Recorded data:
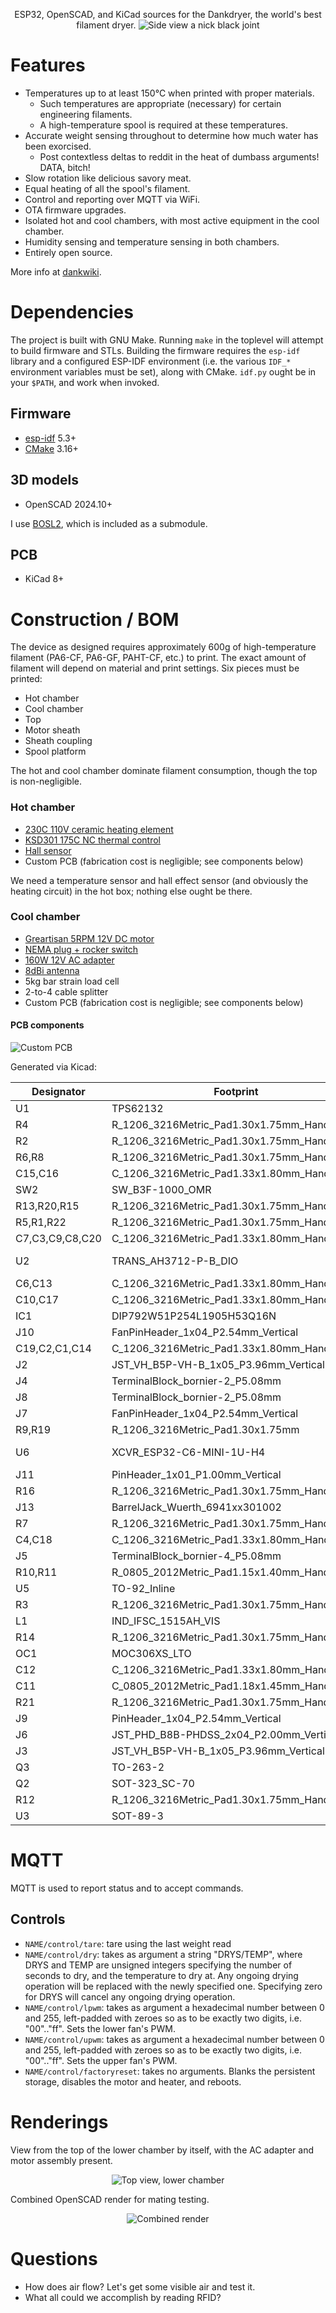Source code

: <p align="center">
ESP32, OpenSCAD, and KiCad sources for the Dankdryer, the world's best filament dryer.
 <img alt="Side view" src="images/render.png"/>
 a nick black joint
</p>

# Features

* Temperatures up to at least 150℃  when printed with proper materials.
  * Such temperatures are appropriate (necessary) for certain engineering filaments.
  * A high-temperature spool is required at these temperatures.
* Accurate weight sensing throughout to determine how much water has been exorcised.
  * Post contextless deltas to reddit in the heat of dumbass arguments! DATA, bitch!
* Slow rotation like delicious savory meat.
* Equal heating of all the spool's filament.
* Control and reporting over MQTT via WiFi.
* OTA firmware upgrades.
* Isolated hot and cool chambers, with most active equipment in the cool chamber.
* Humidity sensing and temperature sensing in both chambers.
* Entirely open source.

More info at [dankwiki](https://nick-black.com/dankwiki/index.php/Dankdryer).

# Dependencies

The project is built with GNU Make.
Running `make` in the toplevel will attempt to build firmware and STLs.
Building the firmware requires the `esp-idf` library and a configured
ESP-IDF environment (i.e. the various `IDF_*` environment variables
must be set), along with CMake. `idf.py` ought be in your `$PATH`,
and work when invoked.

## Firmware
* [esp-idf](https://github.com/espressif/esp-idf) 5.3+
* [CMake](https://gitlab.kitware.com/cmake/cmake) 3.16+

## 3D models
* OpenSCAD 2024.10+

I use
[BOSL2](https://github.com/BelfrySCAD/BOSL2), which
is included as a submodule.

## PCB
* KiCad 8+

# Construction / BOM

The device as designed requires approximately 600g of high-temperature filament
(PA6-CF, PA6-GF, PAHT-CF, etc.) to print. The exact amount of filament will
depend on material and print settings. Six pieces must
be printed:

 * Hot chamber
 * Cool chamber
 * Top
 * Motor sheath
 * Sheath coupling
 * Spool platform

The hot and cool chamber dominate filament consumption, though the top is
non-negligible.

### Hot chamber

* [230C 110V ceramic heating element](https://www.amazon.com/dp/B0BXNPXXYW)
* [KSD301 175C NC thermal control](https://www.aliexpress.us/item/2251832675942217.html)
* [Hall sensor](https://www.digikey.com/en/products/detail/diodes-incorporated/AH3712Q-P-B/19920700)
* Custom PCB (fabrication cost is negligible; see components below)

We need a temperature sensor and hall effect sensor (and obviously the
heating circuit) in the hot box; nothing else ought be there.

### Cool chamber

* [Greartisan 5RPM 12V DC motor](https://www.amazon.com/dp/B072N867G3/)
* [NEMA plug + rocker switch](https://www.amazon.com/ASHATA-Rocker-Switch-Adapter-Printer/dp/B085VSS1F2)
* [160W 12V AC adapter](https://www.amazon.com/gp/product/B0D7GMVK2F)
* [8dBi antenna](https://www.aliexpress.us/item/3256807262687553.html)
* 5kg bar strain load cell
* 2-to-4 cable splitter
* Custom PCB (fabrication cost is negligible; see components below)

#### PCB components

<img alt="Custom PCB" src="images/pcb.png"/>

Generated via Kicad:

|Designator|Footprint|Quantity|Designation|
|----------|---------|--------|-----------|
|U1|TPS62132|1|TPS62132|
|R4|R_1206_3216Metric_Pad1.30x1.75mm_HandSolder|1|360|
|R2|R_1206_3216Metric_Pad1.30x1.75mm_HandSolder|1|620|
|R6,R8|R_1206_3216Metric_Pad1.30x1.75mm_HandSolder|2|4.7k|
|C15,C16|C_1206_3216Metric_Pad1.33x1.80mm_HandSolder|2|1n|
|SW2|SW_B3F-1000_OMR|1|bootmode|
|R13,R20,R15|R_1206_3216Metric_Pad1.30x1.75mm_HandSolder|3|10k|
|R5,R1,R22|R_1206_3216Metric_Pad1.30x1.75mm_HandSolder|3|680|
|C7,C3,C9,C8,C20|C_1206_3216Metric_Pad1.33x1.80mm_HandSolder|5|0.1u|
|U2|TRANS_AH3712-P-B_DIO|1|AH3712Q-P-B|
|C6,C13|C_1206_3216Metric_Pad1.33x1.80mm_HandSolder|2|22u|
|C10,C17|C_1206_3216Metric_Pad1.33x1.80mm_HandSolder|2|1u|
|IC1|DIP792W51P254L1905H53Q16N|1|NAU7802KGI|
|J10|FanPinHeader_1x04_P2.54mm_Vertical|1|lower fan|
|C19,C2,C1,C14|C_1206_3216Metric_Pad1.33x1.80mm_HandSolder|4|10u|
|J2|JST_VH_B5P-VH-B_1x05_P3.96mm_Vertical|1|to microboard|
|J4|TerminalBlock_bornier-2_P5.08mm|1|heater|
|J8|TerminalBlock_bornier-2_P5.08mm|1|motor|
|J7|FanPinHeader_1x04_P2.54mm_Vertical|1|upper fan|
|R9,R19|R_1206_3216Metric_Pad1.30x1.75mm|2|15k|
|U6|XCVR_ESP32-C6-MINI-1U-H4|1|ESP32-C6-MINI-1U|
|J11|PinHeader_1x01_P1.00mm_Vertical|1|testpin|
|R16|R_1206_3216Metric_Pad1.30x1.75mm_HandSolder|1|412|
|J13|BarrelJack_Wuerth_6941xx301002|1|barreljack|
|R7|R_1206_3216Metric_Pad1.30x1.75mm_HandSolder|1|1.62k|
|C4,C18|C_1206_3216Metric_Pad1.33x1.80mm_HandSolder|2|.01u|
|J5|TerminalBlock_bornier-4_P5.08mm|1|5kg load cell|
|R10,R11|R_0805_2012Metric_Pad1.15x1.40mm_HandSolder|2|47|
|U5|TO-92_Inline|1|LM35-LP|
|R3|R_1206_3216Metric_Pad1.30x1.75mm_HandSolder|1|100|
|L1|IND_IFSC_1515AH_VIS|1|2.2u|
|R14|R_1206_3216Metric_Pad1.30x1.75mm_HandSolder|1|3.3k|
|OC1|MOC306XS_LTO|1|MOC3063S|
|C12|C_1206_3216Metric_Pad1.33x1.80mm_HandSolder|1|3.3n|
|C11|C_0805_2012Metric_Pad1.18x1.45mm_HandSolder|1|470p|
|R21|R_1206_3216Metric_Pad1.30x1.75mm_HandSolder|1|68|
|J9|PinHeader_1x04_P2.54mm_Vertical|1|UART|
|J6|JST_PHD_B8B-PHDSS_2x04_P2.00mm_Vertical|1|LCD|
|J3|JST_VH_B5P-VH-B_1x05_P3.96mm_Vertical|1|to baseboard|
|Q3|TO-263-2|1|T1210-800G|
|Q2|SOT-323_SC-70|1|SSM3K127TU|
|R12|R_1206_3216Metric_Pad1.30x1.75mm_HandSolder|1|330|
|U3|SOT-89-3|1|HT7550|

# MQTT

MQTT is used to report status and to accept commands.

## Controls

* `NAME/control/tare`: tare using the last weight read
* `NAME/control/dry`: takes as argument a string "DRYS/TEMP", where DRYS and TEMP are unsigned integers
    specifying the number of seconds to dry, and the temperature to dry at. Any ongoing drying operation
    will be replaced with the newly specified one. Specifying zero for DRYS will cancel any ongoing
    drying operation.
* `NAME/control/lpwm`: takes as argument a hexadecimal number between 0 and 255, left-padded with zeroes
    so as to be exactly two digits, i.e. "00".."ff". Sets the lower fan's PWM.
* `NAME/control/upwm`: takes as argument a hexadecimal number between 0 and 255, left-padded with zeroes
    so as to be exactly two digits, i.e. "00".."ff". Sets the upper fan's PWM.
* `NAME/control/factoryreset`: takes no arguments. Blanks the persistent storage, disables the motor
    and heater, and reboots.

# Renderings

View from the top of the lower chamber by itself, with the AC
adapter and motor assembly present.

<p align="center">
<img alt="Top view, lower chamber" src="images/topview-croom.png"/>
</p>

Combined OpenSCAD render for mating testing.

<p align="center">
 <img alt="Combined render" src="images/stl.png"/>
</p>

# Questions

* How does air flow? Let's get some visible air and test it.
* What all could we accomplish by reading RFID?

• _What you will do_
The reply must hold exactly the lines from the one containing "specifying the number" to the last line of the entries, and nothing more.

• _Response for this exercise_
    specifying the number of seconds to dry, and the temperature to dry at. Any ongoing drying operation
    will be replaced with the newly specified one. Specifying zero for DRYS will cancel any ongoing
    drying operation.
* `NAME/control/lpwm`: takes as argument a hexadecimal number between 0 and 255, left-padded with zeroes
    so as to be exactly two digits, i.e. "00".."ff". Sets the lower fan's PWM.
* `NAME/control/upwm`: takes as argument a hexadecimal number between 0 and 255, left-padded with zeroes
    so as to be exactly two digits, i.e. "00".."ff". Sets the upper fan's PWM.
* `NAME/control/factoryreset`: takes no arguments. Blanks the persistent storage, disables the motor
    and heater, and reboots.

# Renderings

View from the top of the lower chamber by itself, with the AC
adapter and motor assembly present.

<p align="center">
<img alt="Top view, lower chamber" src="images/topview-croom.png"/>
</p>

Combined OpenSCAD render for mating testing.

<p align="center">
 <img alt="Combined render" src="images/stl.png"/>
</p>

# Questions

* How does air flow? Let's get some visible air and test it.
* What all could we accomplish by reading RFID?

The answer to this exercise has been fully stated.